VOTE THE GOLD PROXY FOR A TRULY INDEPENDENT BOARD WHICH CAN
----
AND WILL MAXIMIZE VALUE FOR ALL SHAREHOLDERS
---
Dear Fellow Shareholder:
Tim Ewing has been a stockholder of Allstate for nearly five years. We
believe that during this entire period, NEITHER EWING NOR ANY OF HIS NOMINEES
HAVE OFFERED ANY CONSTRUCTIVE PLANS OR PROGRAMS FOR ALLSTATE -- other than to
attempt to take control.
In our judgment, Ewing fails to give you all the facts and instead gives
you only selective disclosure. If after reading this letter, you have any
questions, please feel free to call me directly at (800) 999-9954 /ext. 215.
YOUR MANAGEMENT DOES NOT TRUST
EWING AND HIS GROUP!
WHY SHOULD YOU?
EWING'S FAILED ATTEMPT TO HAVE ALLSTATE HIRE HIS LAW FIRM AND HIS DESIGNATED
"WORKING" CHAIRMAN
. Last fall, Ewing insisted that Allstate hire his hand picked law firm
as general counsel. He also insisted that one of his hand picked
nominees, David W. Campbell (a former executive at a small local
savings bank), be hired as a so-called "working" Chairman of Allstate.

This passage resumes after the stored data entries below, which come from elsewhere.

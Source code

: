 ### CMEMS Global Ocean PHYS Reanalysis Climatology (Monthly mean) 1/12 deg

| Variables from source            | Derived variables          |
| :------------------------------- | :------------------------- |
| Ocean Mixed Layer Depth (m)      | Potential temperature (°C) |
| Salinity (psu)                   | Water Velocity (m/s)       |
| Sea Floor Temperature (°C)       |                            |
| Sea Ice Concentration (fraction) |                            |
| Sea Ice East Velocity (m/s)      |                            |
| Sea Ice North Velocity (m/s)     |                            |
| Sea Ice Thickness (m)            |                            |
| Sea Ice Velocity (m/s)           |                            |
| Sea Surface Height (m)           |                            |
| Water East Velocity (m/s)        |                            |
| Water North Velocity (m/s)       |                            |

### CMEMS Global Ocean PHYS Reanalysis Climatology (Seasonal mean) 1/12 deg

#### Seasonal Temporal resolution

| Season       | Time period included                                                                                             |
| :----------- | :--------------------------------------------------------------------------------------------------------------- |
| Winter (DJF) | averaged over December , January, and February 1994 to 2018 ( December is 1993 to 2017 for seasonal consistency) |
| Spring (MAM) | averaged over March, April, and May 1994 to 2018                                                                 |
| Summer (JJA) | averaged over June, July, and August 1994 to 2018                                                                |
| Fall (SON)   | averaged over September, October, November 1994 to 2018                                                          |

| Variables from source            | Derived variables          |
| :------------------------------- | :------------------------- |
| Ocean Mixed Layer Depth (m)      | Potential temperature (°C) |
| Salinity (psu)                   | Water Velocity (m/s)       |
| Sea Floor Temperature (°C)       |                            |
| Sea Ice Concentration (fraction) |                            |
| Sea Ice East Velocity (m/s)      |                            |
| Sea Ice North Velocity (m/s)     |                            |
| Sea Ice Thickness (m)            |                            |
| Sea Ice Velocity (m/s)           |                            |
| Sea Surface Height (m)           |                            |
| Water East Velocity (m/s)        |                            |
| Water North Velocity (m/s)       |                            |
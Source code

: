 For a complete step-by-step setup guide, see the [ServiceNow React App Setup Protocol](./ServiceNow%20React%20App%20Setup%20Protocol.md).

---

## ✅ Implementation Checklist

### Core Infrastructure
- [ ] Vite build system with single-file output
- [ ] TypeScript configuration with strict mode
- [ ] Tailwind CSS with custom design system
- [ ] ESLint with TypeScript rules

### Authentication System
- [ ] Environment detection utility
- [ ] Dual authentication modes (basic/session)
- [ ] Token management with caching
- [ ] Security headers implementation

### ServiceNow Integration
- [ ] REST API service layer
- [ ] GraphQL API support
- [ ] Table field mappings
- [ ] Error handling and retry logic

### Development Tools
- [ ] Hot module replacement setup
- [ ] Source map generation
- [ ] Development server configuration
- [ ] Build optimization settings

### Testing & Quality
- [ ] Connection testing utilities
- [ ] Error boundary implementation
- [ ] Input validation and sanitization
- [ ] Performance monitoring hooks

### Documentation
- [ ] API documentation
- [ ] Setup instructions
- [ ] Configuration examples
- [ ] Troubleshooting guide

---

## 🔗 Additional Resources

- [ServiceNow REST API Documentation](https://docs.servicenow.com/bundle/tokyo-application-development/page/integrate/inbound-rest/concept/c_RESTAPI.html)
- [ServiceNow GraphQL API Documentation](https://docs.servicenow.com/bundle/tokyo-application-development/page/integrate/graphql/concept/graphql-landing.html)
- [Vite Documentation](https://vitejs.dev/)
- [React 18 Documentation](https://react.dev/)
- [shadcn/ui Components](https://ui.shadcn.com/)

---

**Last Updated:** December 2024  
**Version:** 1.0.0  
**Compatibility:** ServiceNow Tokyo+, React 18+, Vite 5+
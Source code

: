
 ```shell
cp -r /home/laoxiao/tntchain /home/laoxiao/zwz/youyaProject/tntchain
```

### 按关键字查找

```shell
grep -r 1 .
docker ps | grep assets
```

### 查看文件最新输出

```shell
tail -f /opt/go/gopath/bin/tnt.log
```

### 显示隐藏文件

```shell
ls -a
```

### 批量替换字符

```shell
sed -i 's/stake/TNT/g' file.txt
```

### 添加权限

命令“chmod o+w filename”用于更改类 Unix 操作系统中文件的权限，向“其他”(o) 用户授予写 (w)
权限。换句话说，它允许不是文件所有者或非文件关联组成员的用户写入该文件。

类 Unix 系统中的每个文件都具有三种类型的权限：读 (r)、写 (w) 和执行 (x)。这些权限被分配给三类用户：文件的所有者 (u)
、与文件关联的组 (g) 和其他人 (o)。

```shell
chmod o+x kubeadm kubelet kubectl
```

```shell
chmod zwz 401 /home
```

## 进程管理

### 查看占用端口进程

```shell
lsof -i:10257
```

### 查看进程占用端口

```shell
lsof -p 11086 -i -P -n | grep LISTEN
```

. In an attempt to cooperate with Ewing and avoid a threatened proxy
contest, the Board agreed to both of these demands.
. Campbell was so unproductive and disruptive to all of management that,
after just six weeks, a majority of the Board refused to continue his
employment as "working" Chairman.
. When our deal with Ewing fell apart, we did not hire his hand picked
law firm.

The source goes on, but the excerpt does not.